MATERIAL TO PROCESS:

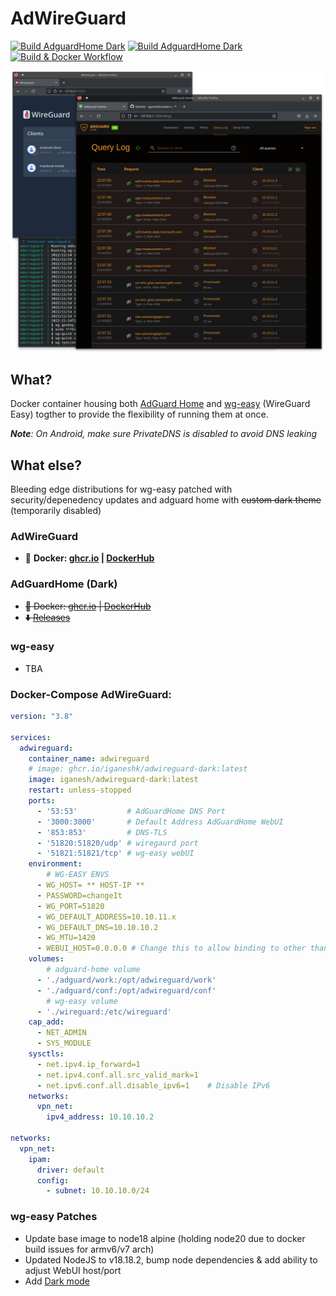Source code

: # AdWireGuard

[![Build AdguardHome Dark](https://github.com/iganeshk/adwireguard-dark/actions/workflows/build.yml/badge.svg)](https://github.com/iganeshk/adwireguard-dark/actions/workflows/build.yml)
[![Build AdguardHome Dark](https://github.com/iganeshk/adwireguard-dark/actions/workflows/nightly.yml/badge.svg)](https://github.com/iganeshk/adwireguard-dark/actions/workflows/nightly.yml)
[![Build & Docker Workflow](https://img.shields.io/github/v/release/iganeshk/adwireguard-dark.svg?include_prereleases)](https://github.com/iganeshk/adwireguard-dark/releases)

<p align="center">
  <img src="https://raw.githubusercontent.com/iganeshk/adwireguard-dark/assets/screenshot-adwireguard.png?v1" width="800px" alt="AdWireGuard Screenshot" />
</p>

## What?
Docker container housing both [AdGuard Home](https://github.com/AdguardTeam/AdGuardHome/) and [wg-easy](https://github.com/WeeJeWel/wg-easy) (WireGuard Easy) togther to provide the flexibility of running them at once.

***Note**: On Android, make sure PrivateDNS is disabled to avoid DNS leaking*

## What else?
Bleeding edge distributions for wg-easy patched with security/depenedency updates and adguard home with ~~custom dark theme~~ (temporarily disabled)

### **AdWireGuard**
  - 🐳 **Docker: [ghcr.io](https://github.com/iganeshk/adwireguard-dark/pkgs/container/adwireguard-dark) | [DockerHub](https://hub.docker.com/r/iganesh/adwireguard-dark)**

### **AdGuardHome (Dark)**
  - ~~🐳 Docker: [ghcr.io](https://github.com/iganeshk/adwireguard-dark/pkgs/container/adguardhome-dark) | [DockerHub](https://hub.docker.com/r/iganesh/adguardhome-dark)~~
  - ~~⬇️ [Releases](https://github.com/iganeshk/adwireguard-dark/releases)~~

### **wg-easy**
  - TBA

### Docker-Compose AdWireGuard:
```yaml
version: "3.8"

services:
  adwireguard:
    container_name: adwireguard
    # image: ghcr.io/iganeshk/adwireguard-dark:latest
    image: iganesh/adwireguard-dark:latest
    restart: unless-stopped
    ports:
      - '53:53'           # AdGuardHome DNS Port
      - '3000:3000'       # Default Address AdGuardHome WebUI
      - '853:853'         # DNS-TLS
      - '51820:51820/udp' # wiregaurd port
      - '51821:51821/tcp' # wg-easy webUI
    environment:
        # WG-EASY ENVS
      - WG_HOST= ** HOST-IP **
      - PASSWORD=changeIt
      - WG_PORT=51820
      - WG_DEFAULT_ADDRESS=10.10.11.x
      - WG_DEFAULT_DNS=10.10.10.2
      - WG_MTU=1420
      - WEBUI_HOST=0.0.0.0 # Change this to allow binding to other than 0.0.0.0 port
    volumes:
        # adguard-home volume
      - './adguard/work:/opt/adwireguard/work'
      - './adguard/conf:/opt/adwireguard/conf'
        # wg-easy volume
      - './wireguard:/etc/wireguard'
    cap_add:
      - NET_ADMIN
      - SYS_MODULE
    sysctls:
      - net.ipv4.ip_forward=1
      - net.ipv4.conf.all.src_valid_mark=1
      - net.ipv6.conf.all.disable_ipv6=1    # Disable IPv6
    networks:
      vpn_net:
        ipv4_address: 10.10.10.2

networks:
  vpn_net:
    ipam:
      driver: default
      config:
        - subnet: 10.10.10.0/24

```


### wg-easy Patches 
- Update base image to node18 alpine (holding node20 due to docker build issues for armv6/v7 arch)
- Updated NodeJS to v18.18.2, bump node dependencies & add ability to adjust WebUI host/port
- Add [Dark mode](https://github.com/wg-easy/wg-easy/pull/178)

WHAT YOU HAVE TO DO: Show each line in the entries that holds the string "disabled".

EXERCISE SOLUTION:
***Note**: On Android, make sure PrivateDNS is disabled to avoid DNS leaking*
Bleeding edge distributions for wg-easy patched with security/depenedency updates and adguard home with ~~custom dark theme~~ (temporarily disabled)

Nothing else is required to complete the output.